Em São João das Missões (MG), no Norte do estado, onde os indígenas são a maioria absoluta da população – 79,84%, conforme o Censo 2022 –, o desafio de conectar o povo Xakriabá ao sinal da TV digital esbarra em uma barreira histórica: o silenciamento forçado de sua própria língua. Depois de décadas de apagamento cultural, que deixou a maior parte da comunidade sem o domínio do idioma ancestral, a chegada de tutoriais e tecnologias traduzidos para o Akwê (língua materna dos Xakriabás) surge como uma ferramenta crítica de revitalização.
O projeto Brasil Antenado dá acesso gratuito à TV digital e, agora, conta com tradução de materiais informativos em línguas nativas. A iniciativa é da Entidade Administradora da Faixa (EAF) com a curadoria direta de lideranças locais, tornando a tradução técnica um ato de resistência. Para o cacique José dos Reis, que traduziu manuais, o uso de ferramentas modernas, que vai do sinal de TV às mensagens de WhatsApp, é a nova estratégia para fazer o povo voltar a falar sua língua de origem, transformando a inclusão digital em uma ação prática contra o esquecimento do Akwê.
“Através da tecnologia dá para aumentar esse alcance (da língua nativa), para chegar em toda população e, assim, todo mundo tentar se envolver mais dentro dessa língua materna e recuperar para nosso povo. A gente sabe que ela é de todos nós. Acredito que através da tradução de algumas pequenas frases, algumas palavras, vai ajudar a gente, porque hoje as pessoas fazem muito uso da televisão e da internet. Então, é usar da tecnologia para ajudar na recuperação do Akwê”, enfatiza.

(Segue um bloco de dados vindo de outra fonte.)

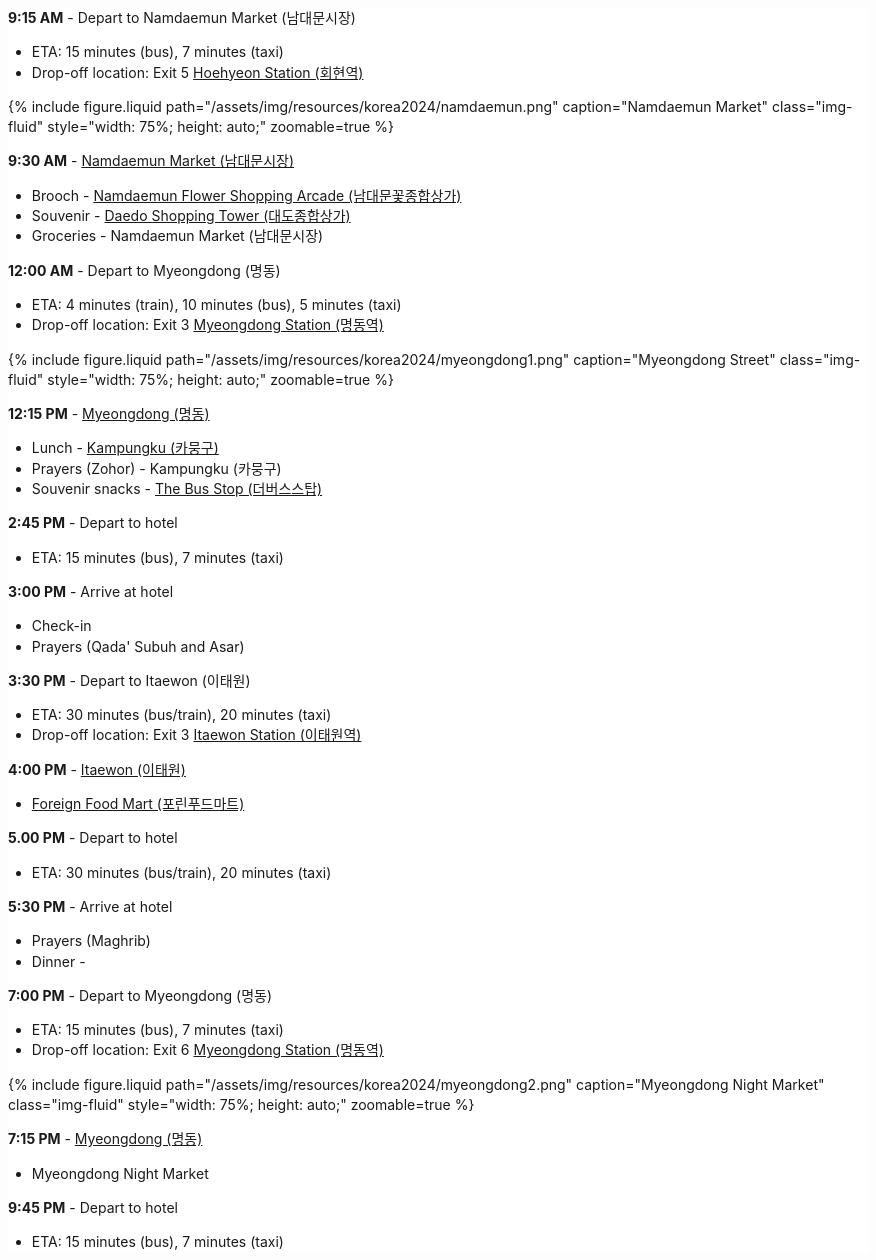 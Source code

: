 **9:15 AM** - Depart to Namdaemun Market (남대문시장)
* ETA: 15 minutes (bus), 7 minutes (taxi)
* Drop-off location: Exit 5 [Hoehyeon Station (회현역)](https://naver.me/Go26ECZC)

{% include figure.liquid path="/assets/img/resources/korea2024/namdaemun.png" caption="Namdaemun Market" class="img-fluid" style="width: 75%; height: auto;" zoomable=true %}

**9:30 AM** - [Namdaemun Market (남대문시장)](https://naver.me/x0aUDbL5)  
* Brooch - [Namdaemun Flower Shopping Arcade (남대문꽃종합상가)](https://naver.me/FDQnbzIW)
* Souvenir - [Daedo Shopping Tower (대도종합상가)](https://naver.me/xMjayxgF)
* Groceries - Namdaemun Market (남대문시장)

**12:00 AM** - Depart to Myeongdong (명동)
* ETA: 4 minutes (train), 10 minutes (bus), 5 minutes (taxi)
* Drop-off location: Exit 3 [Myeongdong Station (명동역)](https://naver.me/FQR0YZor)

{% include figure.liquid path="/assets/img/resources/korea2024/myeongdong1.png" caption="Myeongdong Street" class="img-fluid" style="width: 75%; height: auto;" zoomable=true %}

**12:15 PM** - [Myeongdong (명동)](https://naver.me/F8KuNf61)  
* Lunch - [Kampungku (카뭉구)](https://naver.me/GlVGun4L)
* Prayers (Zohor) - Kampungku (카뭉구)
* Souvenir snacks - [The Bus Stop (더버스스탑)](https://naver.me/GfaW8Scb)

**2:45 PM** - Depart to hotel
* ETA: 15 minutes (bus), 7 minutes (taxi)

**3:00 PM** - Arrive at hotel
* Check-in
* Prayers (Qada' Subuh and Asar)

**3:30 PM** - Depart to Itaewon (이태원)
* ETA: 30 minutes (bus/train), 20 minutes (taxi)
* Drop-off location: Exit 3 [Itaewon Station (이태원역)](https://naver.me/xn6GdoeP)

**4:00 PM** - [Itaewon (이태원)](https://naver.me/xn6GdoeP)
* [Foreign Food Mart (포린푸드마트)](https://naver.me/5y4BFwX1)

**5.00 PM** - Depart to hotel
* ETA: 30 minutes (bus/train), 20 minutes (taxi)

**5:30 PM** - Arrive at hotel
* Prayers (Maghrib)
* Dinner - 

**7:00 PM** - Depart to Myeongdong (명동)
* ETA: 15 minutes (bus), 7 minutes (taxi)
* Drop-off location: Exit 6 [Myeongdong Station (명동역)](https://naver.me/FQR0YZor)

{% include figure.liquid path="/assets/img/resources/korea2024/myeongdong2.png" caption="Myeongdong Night Market" class="img-fluid" style="width: 75%; height: auto;" zoomable=true %}

**7:15 PM** - [Myeongdong (명동)](https://naver.me/F8KuNf61)
* Myeongdong Night Market

**9:45 PM** - Depart to hotel
* ETA: 15 minutes (bus), 7 minutes (taxi)
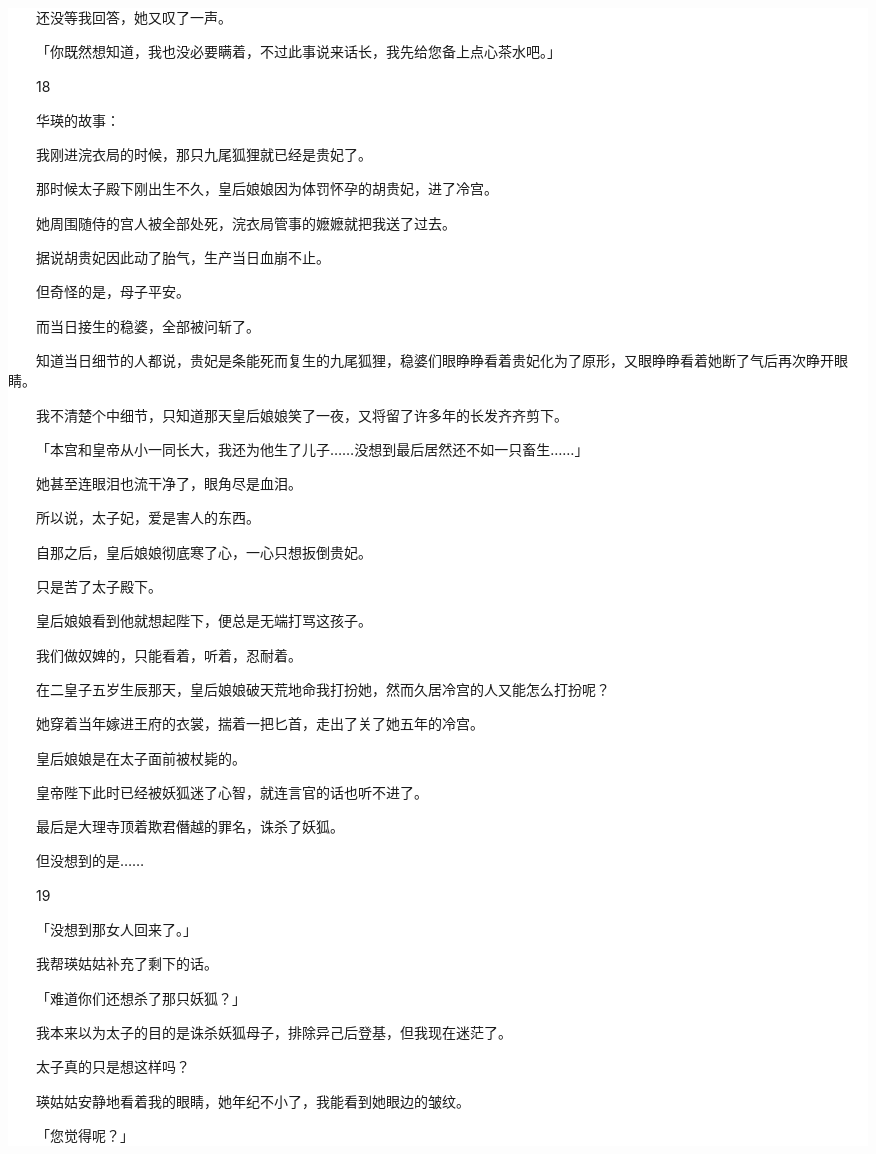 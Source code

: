 &emsp;&emsp;还没等我回答，她又叹了一声。  
  
&emsp;&emsp;「你既然想知道，我也没必要瞒着，不过此事说来话长，我先给您备上点心茶水吧。」  
  
&emsp;&emsp;18  
  
&emsp;&emsp;华瑛的故事：  
  
&emsp;&emsp;我刚进浣衣局的时候，那只九尾狐狸就已经是贵妃了。  
  
&emsp;&emsp;那时候太子殿下刚出生不久，皇后娘娘因为体罚怀孕的胡贵妃，进了冷宫。  
  
&emsp;&emsp;她周围随侍的宫人被全部处死，浣衣局管事的嬷嬷就把我送了过去。  
  
&emsp;&emsp;据说胡贵妃因此动了胎气，生产当日血崩不止。  
  
&emsp;&emsp;但奇怪的是，母子平安。  
  
&emsp;&emsp;而当日接生的稳婆，全部被问斩了。  
  
&emsp;&emsp;知道当日细节的人都说，贵妃是条能死而复生的九尾狐狸，稳婆们眼睁睁看着贵妃化为了原形，又眼睁睁看着她断了气后再次睁开眼睛。  
  
&emsp;&emsp;我不清楚个中细节，只知道那天皇后娘娘笑了一夜，又将留了许多年的长发齐齐剪下。  
  
&emsp;&emsp;「本宫和皇帝从小一同长大，我还为他生了儿子……没想到最后居然还不如一只畜生……」  
  
&emsp;&emsp;她甚至连眼泪也流干净了，眼角尽是血泪。  
  
&emsp;&emsp;所以说，太子妃，爱是害人的东西。  
  
&emsp;&emsp;自那之后，皇后娘娘彻底寒了心，一心只想扳倒贵妃。  
  
&emsp;&emsp;只是苦了太子殿下。  
  
&emsp;&emsp;皇后娘娘看到他就想起陛下，便总是无端打骂这孩子。  
  
&emsp;&emsp;我们做奴婢的，只能看着，听着，忍耐着。  
  
&emsp;&emsp;在二皇子五岁生辰那天，皇后娘娘破天荒地命我打扮她，然而久居冷宫的人又能怎么打扮呢？  
  
&emsp;&emsp;她穿着当年嫁进王府的衣裳，揣着一把匕首，走出了关了她五年的冷宫。  
  
&emsp;&emsp;皇后娘娘是在太子面前被杖毙的。  
  
&emsp;&emsp;皇帝陛下此时已经被妖狐迷了心智，就连言官的话也听不进了。  
  
&emsp;&emsp;最后是大理寺顶着欺君僭越的罪名，诛杀了妖狐。  
  
&emsp;&emsp;但没想到的是……  
  
&emsp;&emsp;19  
  
&emsp;&emsp;「没想到那女人回来了。」  
  
&emsp;&emsp;我帮瑛姑姑补充了剩下的话。  
  
&emsp;&emsp;「难道你们还想杀了那只妖狐？」  
  
&emsp;&emsp;我本来以为太子的目的是诛杀妖狐母子，排除异己后登基，但我现在迷茫了。  
  
&emsp;&emsp;太子真的只是想这样吗？  
  
&emsp;&emsp;瑛姑姑安静地看着我的眼睛，她年纪不小了，我能看到她眼边的皱纹。  
  
&emsp;&emsp;「您觉得呢？」  
   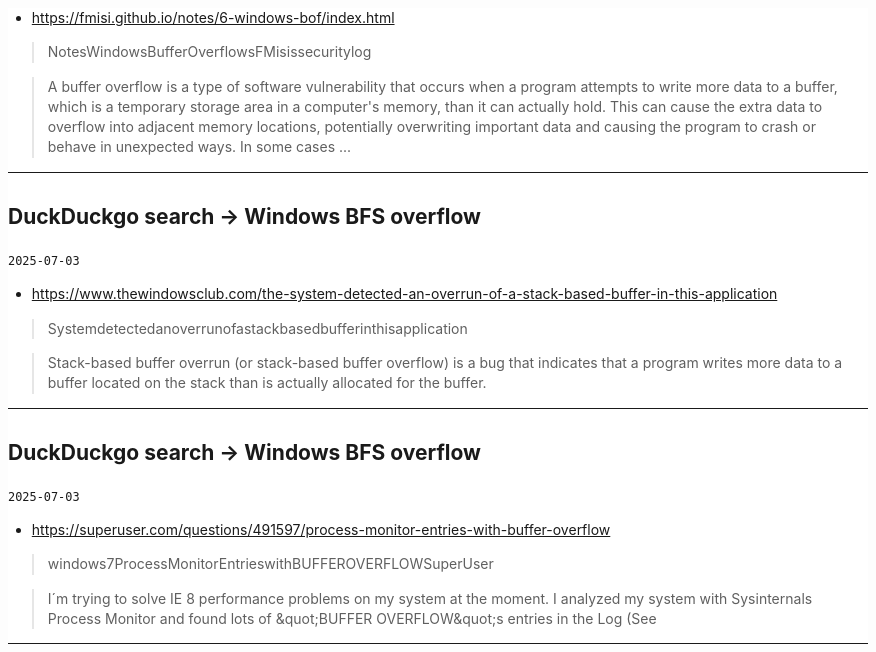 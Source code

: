 * https://fmisi.github.io/notes/6-windows-bof/index.html

<blockquote>
 NotesWindowsBufferOverflowsFMisissecuritylog
</blockquote>
<blockquote>
A buffer overflow is a type of software vulnerability that occurs when a program attempts to write more data to a buffer, which is a temporary storage area in a computer's memory, than it can actually hold. This can cause the extra data to overflow into adjacent memory locations, potentially overwriting important data and causing the program to crash or behave in unexpected ways. In some cases ...
</blockquote>

---

## DuckDuckgo search -> Windows BFS overflow
`2025-07-03`

* https://www.thewindowsclub.com/the-system-detected-an-overrun-of-a-stack-based-buffer-in-this-application

<blockquote>
 Systemdetectedanoverrunofastackbasedbufferinthisapplication
</blockquote>
<blockquote>
Stack-based buffer overrun (or stack-based buffer overflow) is a bug that indicates that a program writes more data to a buffer located on the stack than is actually allocated for the buffer.
</blockquote>

---

## DuckDuckgo search -> Windows BFS overflow
`2025-07-03`

* https://superuser.com/questions/491597/process-monitor-entries-with-buffer-overflow

<blockquote>
 windows7ProcessMonitorEntrieswithBUFFEROVERFLOWSuperUser
</blockquote>
<blockquote>
I´m trying to solve IE 8 performance problems on my system at the moment. I analyzed my system with Sysinternals Process Monitor and found lots of &amp;quot;BUFFER OVERFLOW&amp;quot;s entries in the Log (See
</blockquote>

---

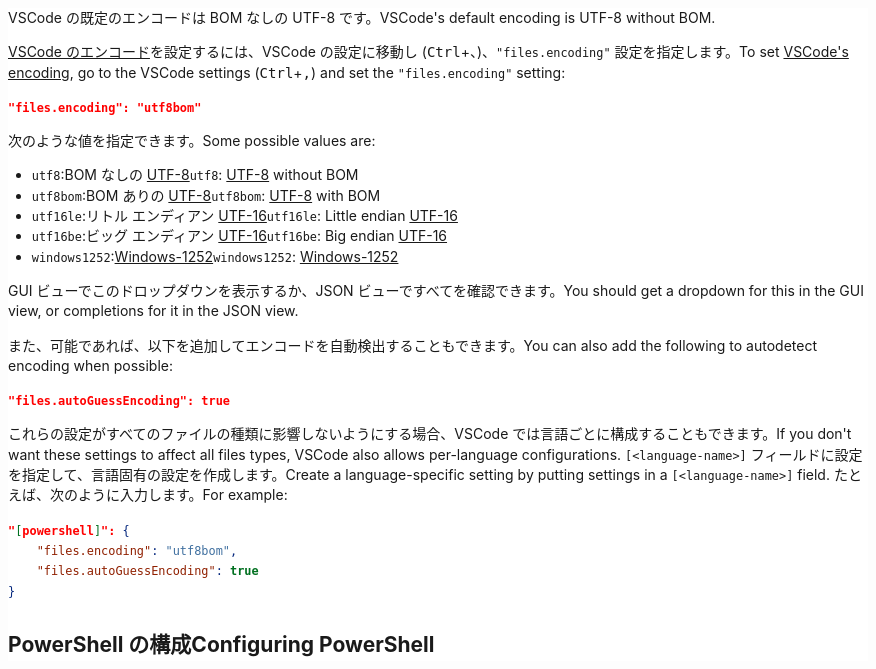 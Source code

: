 <span data-ttu-id="7adf6-177">VSCode の既定のエンコードは BOM なしの UTF-8 です。</span><span class="sxs-lookup"><span data-stu-id="7adf6-177">VSCode's default encoding is UTF-8 without BOM.</span></span>

<span data-ttu-id="7adf6-178">[VSCode のエンコード][]を設定するには、VSCode の設定に移動し (<kbd>Ctrl</kbd>+<kbd>、</kbd>)、`"files.encoding"` 設定を指定します。</span><span class="sxs-lookup"><span data-stu-id="7adf6-178">To set [VSCode's encoding][], go to the VSCode settings (<kbd>Ctrl</kbd>+<kbd>,</kbd>) and set the `"files.encoding"` setting:</span></span>

```json
"files.encoding": "utf8bom"
```

<span data-ttu-id="7adf6-179">次のような値を指定できます。</span><span class="sxs-lookup"><span data-stu-id="7adf6-179">Some possible values are:</span></span>

- <span data-ttu-id="7adf6-180">`utf8`:BOM なしの [UTF-8]</span><span class="sxs-lookup"><span data-stu-id="7adf6-180">`utf8`: [UTF-8] without BOM</span></span>
- <span data-ttu-id="7adf6-181">`utf8bom`:BOM ありの [UTF-8]</span><span class="sxs-lookup"><span data-stu-id="7adf6-181">`utf8bom`: [UTF-8] with BOM</span></span>
- <span data-ttu-id="7adf6-182">`utf16le`:リトル エンディアン [UTF-16]</span><span class="sxs-lookup"><span data-stu-id="7adf6-182">`utf16le`: Little endian [UTF-16]</span></span>
- <span data-ttu-id="7adf6-183">`utf16be`:ビッグ エンディアン [UTF-16]</span><span class="sxs-lookup"><span data-stu-id="7adf6-183">`utf16be`: Big endian [UTF-16]</span></span>
- <span data-ttu-id="7adf6-184">`windows1252`:[Windows-1252]</span><span class="sxs-lookup"><span data-stu-id="7adf6-184">`windows1252`: [Windows-1252]</span></span>

<span data-ttu-id="7adf6-185">GUI ビューでこのドロップダウンを表示するか、JSON ビューですべてを確認できます。</span><span class="sxs-lookup"><span data-stu-id="7adf6-185">You should get a dropdown for this in the GUI view, or completions for it in the JSON view.</span></span>

<span data-ttu-id="7adf6-186">また、可能であれば、以下を追加してエンコードを自動検出することもできます。</span><span class="sxs-lookup"><span data-stu-id="7adf6-186">You can also add the following to autodetect encoding when possible:</span></span>

```json
"files.autoGuessEncoding": true
```

<span data-ttu-id="7adf6-187">これらの設定がすべてのファイルの種類に影響しないようにする場合、VSCode では言語ごとに構成することもできます。</span><span class="sxs-lookup"><span data-stu-id="7adf6-187">If you don't want these settings to affect all files types, VSCode also allows per-language configurations.</span></span> <span data-ttu-id="7adf6-188">`[<language-name>]` フィールドに設定を指定して、言語固有の設定を作成します。</span><span class="sxs-lookup"><span data-stu-id="7adf6-188">Create a language-specific setting by putting settings in a `[<language-name>]` field.</span></span> <span data-ttu-id="7adf6-189">たとえば、次のように入力します。</span><span class="sxs-lookup"><span data-stu-id="7adf6-189">For example:</span></span>

```json
"[powershell]": {
    "files.encoding": "utf8bom",
    "files.autoGuessEncoding": true
}
```

## <a name="configuring-powershell"></a><span data-ttu-id="7adf6-190">PowerShell の構成</span><span class="sxs-lookup"><span data-stu-id="7adf6-190">Configuring PowerShell</span></span>


[@mklement0]: https://github.com/mklement0
[@rkeithhill]: https://github.com/rkeithhill
[Windows-1252]: https://wikipedia.org/wiki/Windows-1252
[latin-1]: https://wikipedia.org/wiki/ISO/IEC_8859-1
[UTF-8]: https://wikipedia.org/wiki/UTF-8
[バイト オーダー マーク]: https://wikipedia.org/wiki/Byte_order_mark
[byte-order mark]: https://wikipedia.org/wiki/Byte_order_mark
[UTF-16]: https://wikipedia.org/wiki/UTF-16
[言語サーバー プロトコル]: https://microsoft.github.io/language-server-protocol/
[Language Server Protocol]: https://microsoft.github.io/language-server-protocol/
[VSCode のエンコード]: https://code.visualstudio.com/docs/editor/codebasics#_file-encoding-support
[VSCode's encoding]: https://code.visualstudio.com/docs/editor/codebasics#_file-encoding-support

Segundo a EAF, expandir a comunicação para idiomas nativos no Brasil ajuda a superar barreiras linguísticas. Além do Akwê, a tradução dos materiais informativos já está disponível nas línguas Munduruku, Ingarikó, Xavante, Macuxi, Iny Rybè e Guarani. Depois de ofertar os tutoriais nos idiomas ancestrais, o programa registrou um aumento expressivo no interesse das comunidades.
Em Jacareacanga (PA), a adesão ao Brasil Antenado aumentou 150% com a ferramenta em Munduruku. Já em Uiramutã (RR), cidade com a maior proporção indígena do país, a EAF registrou crescimento de 124% com as versões em Macuxi e Ingarikó. Para a CEO da EAF, Gina Marques, a tecnologia não pode substituir a ancestralidade.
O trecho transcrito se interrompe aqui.